Listed records ->
Content starts
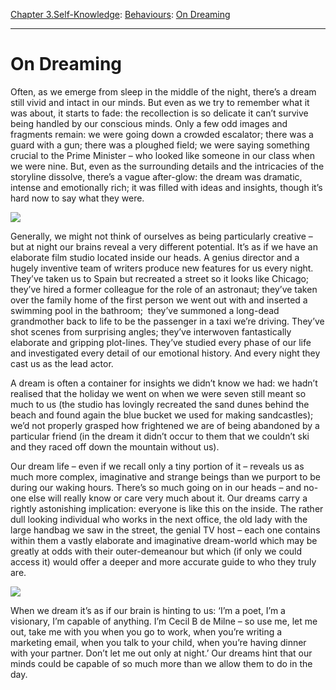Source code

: [Chapter 3.Self-Knowledge](https://www.theschooloflife.com/thebookoflife/category/self-knowledge/): [Behaviours](https://www.theschooloflife.com/thebookoflife/category/self-knowledge/behaviours/): [On Dreaming](https://www.theschooloflife.com/thebookoflife/on-dreaming/)

* * *

# On Dreaming

Often, as we emerge from sleep in the middle of the night, there’s a dream still vivid and intact in our minds. But even as we try to remember what it was about, it starts to fade: the recollection is so delicate it can’t survive being handled by our conscious minds. Only a few odd images and fragments remain: we were going down a crowded escalator; there was a guard with a gun; there was a ploughed field; we were saying something crucial to the Prime Minister – who looked like someone in our class when we were nine. But, even as the surrounding details and the intricacies of the storyline dissolve, there’s a vague after-glow: the dream was dramatic, intense and emotionally rich; it was filled with ideas and insights, though it’s hard now to say what they were.

![](https://i1.wp.com/www.guggenheim.org/wp-content/uploads/1953/01/76.2553.102_ph_web.jpg)

Generally, we might not think of ourselves as being particularly creative – but at night our brains reveal a very different potential. It’s as if we have an elaborate film studio located inside our heads. A genius director and a hugely inventive team of writers produce new features for us every night. They’ve taken us to Spain but recreated a street so it looks like Chicago; they’ve hired a former colleague for the role of an astronaut; they’ve taken over the family home of the first person we went out with and inserted a swimming pool in the bathroom; &nbsp;they’ve summoned a long-dead grandmother back to life to be the passenger in a taxi we’re driving. They’ve shot scenes from surprising angles; they’ve interwoven fantastically elaborate and gripping plot-lines. They’ve studied every phase of our life and investigated every detail of our emotional history. And every night they cast us as the lead actor.

A dream is often a container for insights we didn’t know we had: we hadn’t realised that the holiday we went on when we were seven still meant so much to us (the studio has lovingly recreated the sand dunes behind the beach and found again the blue bucket we used for making sandcastles); we’d not properly grasped how frightened we are of being abandoned by a particular friend (in the dream it didn’t occur to them that we couldn’t ski and they raced off down the mountain without us).

Our dream life – even if we recall only a tiny portion of it – reveals us as much more complex, imaginative and strange beings than we purport to be during our waking hours. There’s so much going on in our heads – and no-one else will really know or care very much about it. Our dreams carry a rightly astonishing implication: everyone is like this on the inside. The rather dull looking individual who works in the next office, the old lady with the large handbag we saw in the street, the genial TV host – each one contains within them a vastly elaborate and imaginative dream-world which may be greatly at odds with their outer-demeanour but which (if only we could access it) would offer a deeper and more accurate guide to who they truly are.

![](https://www.theschooloflife.com/thebookoflife/wp-content/uploads/2017/11/Vincent_van_Gogh_-_Olive_Orchard_-_Google_Art_Project-1024x807.jpg)

When we dream it’s as if our brain is hinting to us: ‘I’m a poet, I’m a visionary, I’m capable of anything. I’m Cecil B de Milne – so use me, let me out, take me with you when you go to work, when you’re writing a marketing email, when you talk to your child, when you’re having dinner with your partner. Don’t let me out only at night.’ Our dreams hint that our minds could be capable of so much more than we allow them to do in the day.
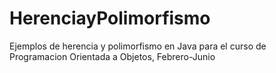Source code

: # HerenciayPolimorfismo
Ejemplos de herencia y polimorfismo en Java para el curso de Programacion Orientada a Objetos, Febrero-Junio
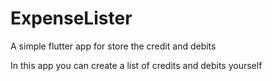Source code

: # ExpenseLister
A simple flutter app for store the credit and debits

In this app you can create a list of credits and debits yourself
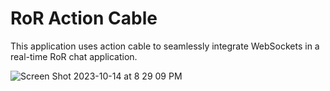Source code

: # RoR Action Cable

This application uses action cable to seamlessly integrate WebSockets in a real-time RoR chat application.

![Screen Shot 2023-10-14 at 8 29 09 PM](https://github.com/JJOhYeah/Action-Cable3/assets/25302190/644bb442-2e01-4119-82c5-f591ee17ed6f)
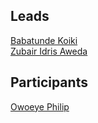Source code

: ## Leads
[Babatunde Koiki](https://github.com/Babatunde13) <br/>
[Zubair Idris Aweda](https://github.com/Zubs)<br/>

## Participants
[Owoeye Philip](https://github.com/nerdyphil)<br/>
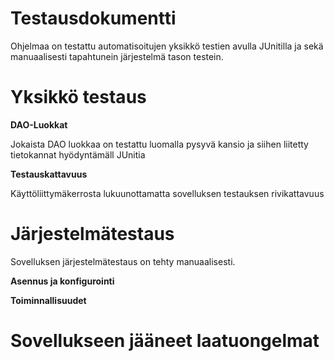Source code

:# Testausdokumentti

Ohjelmaa on testattu automatisoitujen yksikkö testien avulla JUnitilla ja sekä manuaalisesti tapahtunein järjestelmä tason testein.

# Yksikkö testaus

**DAO-Luokkat**

Jokaista DAO luokkaa on testattu luomalla pysyvä kansio ja siihen liitetty tietokannat hyödyntämäll JUnitia

**Testauskattavuus**

Käyttöliittymäkerrosta lukuunottamatta sovelluksen testauksen rivikattavuus 

# Järjestelmätestaus

Sovelluksen järjestelmätestaus on tehty manuaalisesti.

**Asennus ja konfigurointi**

**Toiminnallisuudet**

# Sovellukseen jääneet laatuongelmat 
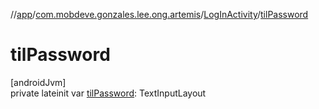 //[app](../../../index.md)/[com.mobdeve.gonzales.lee.ong.artemis](../index.md)/[LogInActivity](index.md)/[tilPassword](til-password.md)

# tilPassword

[androidJvm]\
private lateinit var [tilPassword](til-password.md): TextInputLayout
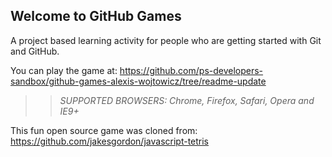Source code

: ## Welcome to GitHub Games

A project based learning activity for people who are getting started with Git and GitHub.

You can play the game at: https://github.com/ps-developers-sandbox/github-games-alexis-wojtowicz/tree/readme-update

>> _*SUPPORTED BROWSERS*: Chrome, Firefox, Safari, Opera and IE9+_

This fun open source game was cloned from: https://github.com/jakesgordon/javascript-tetris

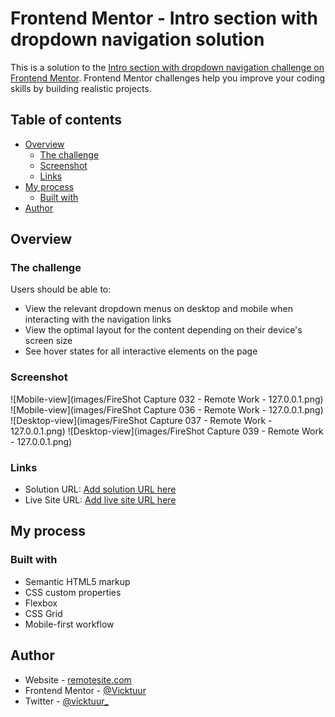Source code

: # Frontend Mentor - Intro section with dropdown navigation solution

This is a solution to the [Intro section with dropdown navigation challenge on Frontend Mentor](https://www.frontendmentor.io/challenges/intro-section-with-dropdown-navigation-ryaPetHE5). Frontend Mentor challenges help you improve your coding skills by building realistic projects. 

## Table of contents

- [Overview](#overview)
  - [The challenge](#the-challenge)
  - [Screenshot](#screenshot)
  - [Links](#links)
- [My process](#my-process)
  - [Built with](#built-with)
- [Author](#author)

## Overview

### The challenge

Users should be able to:

- View the relevant dropdown menus on desktop and mobile when interacting with the navigation links
- View the optimal layout for the content depending on their device's screen size
- See hover states for all interactive elements on the page

### Screenshot

![Mobile-view](images/FireShot Capture 032 - Remote Work - 127.0.0.1.png)
![Mobile-view](images/FireShot Capture 036 - Remote Work - 127.0.0.1.png)
![Desktop-view](images/FireShot Capture 037 - Remote Work - 127.0.0.1.png)
![Desktop-view](images/FireShot Capture 039 - Remote Work - 127.0.0.1.png)

### Links

- Solution URL: [Add solution URL here](https://your-solution-url.com)
- Live Site URL: [Add live site URL here](https://your-live-site-url.com)

## My process

### Built with

- Semantic HTML5 markup
- CSS custom properties
- Flexbox
- CSS Grid
- Mobile-first workflow

## Author

- Website - [remotesite.com](https://www.your-site.com)
- Frontend Mentor - [@Vicktuur](https://www.frontendmentor.io/profile/vicktuur)
- Twitter - [@vicktuur_](https://www.twitter.com/vicktuur_)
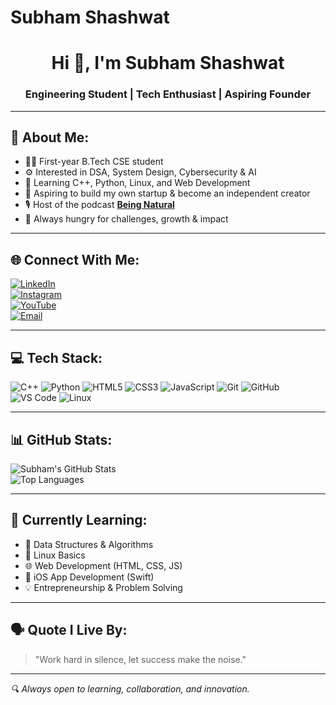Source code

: # Subham Shashwat
<h1 align="center">Hi 👋, I'm Subham Shashwat</h1>
<h3 align="center">Engineering Student | Tech Enthusiast | Aspiring Founder</h3>

---

## 🚀 About Me:

- 👨‍🎓 First-year B.Tech CSE student  
- ⚙️ Interested in DSA, System Design, Cybersecurity & AI  
- 🧠 Learning C++, Python, Linux, and Web Development  
- 💼 Aspiring to build my own startup & become an independent creator  
- 🎙️ Host of the podcast [**Being Natural**](#)  
- 🧠 Always hungry for challenges, growth & impact  

---

## 🌐 Connect With Me:

[![LinkedIn](https://img.shields.io/badge/LinkedIn-%230077B5.svg?logo=linkedin&logoColor=white)](https://linkedin.com/in/shashwatsubham)  
[![Instagram](https://img.shields.io/badge/Instagram-%23E4405F.svg?logo=instagram&logoColor=white)](https://instagram.com/your_instagram_handle)  
[![YouTube](https://img.shields.io/badge/YouTube-%23FF0000.svg?logo=youtube&logoColor=white)](https://youtube.com/@yourchannel)  
[![Email](https://img.shields.io/badge/Gmail-D14836?logo=gmail&logoColor=white)](mailto:subham.shashwat@example.com)

---

## 💻 Tech Stack:

![C++](https://img.shields.io/badge/C++-00599C?style=flat&logo=c%2b%2b&logoColor=white)
![Python](https://img.shields.io/badge/Python-3776AB?style=flat&logo=python&logoColor=white)
![HTML5](https://img.shields.io/badge/HTML5-E34F26?style=flat&logo=html5&logoColor=white)
![CSS3](https://img.shields.io/badge/CSS3-1572B6?style=flat&logo=css3&logoColor=white)
![JavaScript](https://img.shields.io/badge/JavaScript-F7DF1E?style=flat&logo=javascript&logoColor=black)
![Git](https://img.shields.io/badge/Git-F05032?style=flat&logo=git&logoColor=white)
![GitHub](https://img.shields.io/badge/GitHub-181717?style=flat&logo=github&logoColor=white)
![VS Code](https://img.shields.io/badge/VSCode-007ACC?style=flat&logo=visual-studio-code&logoColor=white)
![Linux](https://img.shields.io/badge/Linux-FCC624?style=flat&logo=linux&logoColor=black)

---

## 📊 GitHub Stats:

![Subham's GitHub Stats](https://github-readme-stats.vercel.app/api?username=SubhamShashwat&show_icons=true&theme=tokyonight)  
![Top Languages](https://github-readme-stats.vercel.app/api/top-langs/?username=SubhamShashwat&layout=compact&theme=tokyonight)

---

## 🧠 Currently Learning:

- 🔢 Data Structures & Algorithms  
- 🐧 Linux Basics  
- 🌐 Web Development (HTML, CSS, JS)  
- 📱 iOS App Development (Swift)  
- 💡 Entrepreneurship & Problem Solving  

---

## 🗣️ Quote I Live By:

> "Work hard in silence, let success make the noise."

---

_🔍 Always open to learning, collaboration, and innovation._

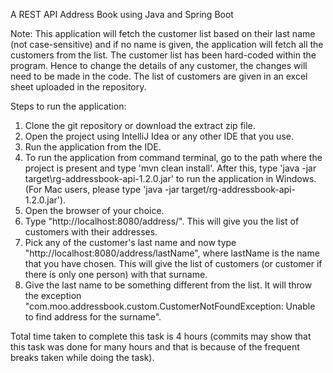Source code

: A REST API Address Book using Java and Spring Boot


Note: This application will fetch the customer list based on their last name (not case-sensitive) and if no name is given, the application will fetch all the customers from the list. The customer list has been hard-coded within the program. Hence to change the details of any customer, the changes will need to be made in the code. The list of customers are given in an excel sheet uploaded in the repository.


Steps to run the application:
1. Clone the git repository or download the extract zip file.
2. Open the project using IntelliJ Idea or any other IDE that you use.
3. Run the application from the IDE.
4. To run the application from command terminal, go to the path where the project is present and type 'mvn clean install'. After this, type 'java -jar target\rg-addressbook-api-1.2.0.jar' to run the application in Windows. (For Mac users, please type 'java -jar target/rg-addressbook-api-1.2.0.jar').
5. Open the browser of your choice.
6. Type "http://localhost:8080/address/". This will give you the list of customers with their addresses.
7. Pick any of the customer's last name and now type "http://localhost:8080/address/lastName", where lastName is the name that you have chosen. This will give the list of customers (or customer if there is only one person) with that surname.
8. Give the last name to be something different from the list. It will throw the exception "com.moo.addressbook.custom.CustomerNotFoundException: Unable to find address for the surname".

Total time taken to complete this task is 4 hours (commits may show that this task was done for many hours and that is because of the frequent breaks taken while doing the task).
Content ends
Exercise requirements ->
Using the entries above, transcribe exactly from the line that has "Shot 2023-10-14 at" through the line that has "Opera and IE9+_". Pictures are dropped.

Answer to this task ->
![Screen Shot 2023-10-14 at 8 29 09 PM](https://github.com/JJOhYeah/Action-Cable3/assets/25302190/644bb442-2e01-4119-82c5-f591ee17ed6f)
Source code

: ## Leads
[Babatunde Koiki](https://github.com/Babatunde13) <br/>
[Zubair Idris Aweda](https://github.com/Zubs)<br/>

## Participants
[Owoeye Philip](https://github.com/nerdyphil)<br/>
Source code

:# Testausdokumentti

Ohjelmaa on testattu automatisoitujen yksikkö testien avulla JUnitilla ja sekä manuaalisesti tapahtunein järjestelmä tason testein.

# Yksikkö testaus

**DAO-Luokkat**

Jokaista DAO luokkaa on testattu luomalla pysyvä kansio ja siihen liitetty tietokannat hyödyntämäll JUnitia

**Testauskattavuus**

Käyttöliittymäkerrosta lukuunottamatta sovelluksen testauksen rivikattavuus 

# Järjestelmätestaus

Sovelluksen järjestelmätestaus on tehty manuaalisesti.

**Asennus ja konfigurointi**

**Toiminnallisuudet**

# Sovellukseen jääneet laatuongelmat 
 //[app](../../../index.md)/[com.mobdeve.gonzales.lee.ong.artemis](../index.md)/[LogInActivity](index.md)/[tilPassword](til-password.md)

# tilPassword

[androidJvm]\
private lateinit var [tilPassword](til-password.md): TextInputLayout
Source code

: ## Welcome to GitHub Games

A project based learning activity for people who are getting started with Git and GitHub.

You can play the game at: https://github.com/ps-developers-sandbox/github-games-alexis-wojtowicz/tree/readme-update

>> _*SUPPORTED BROWSERS*: Chrome, Firefox, Safari, Opera and IE9+_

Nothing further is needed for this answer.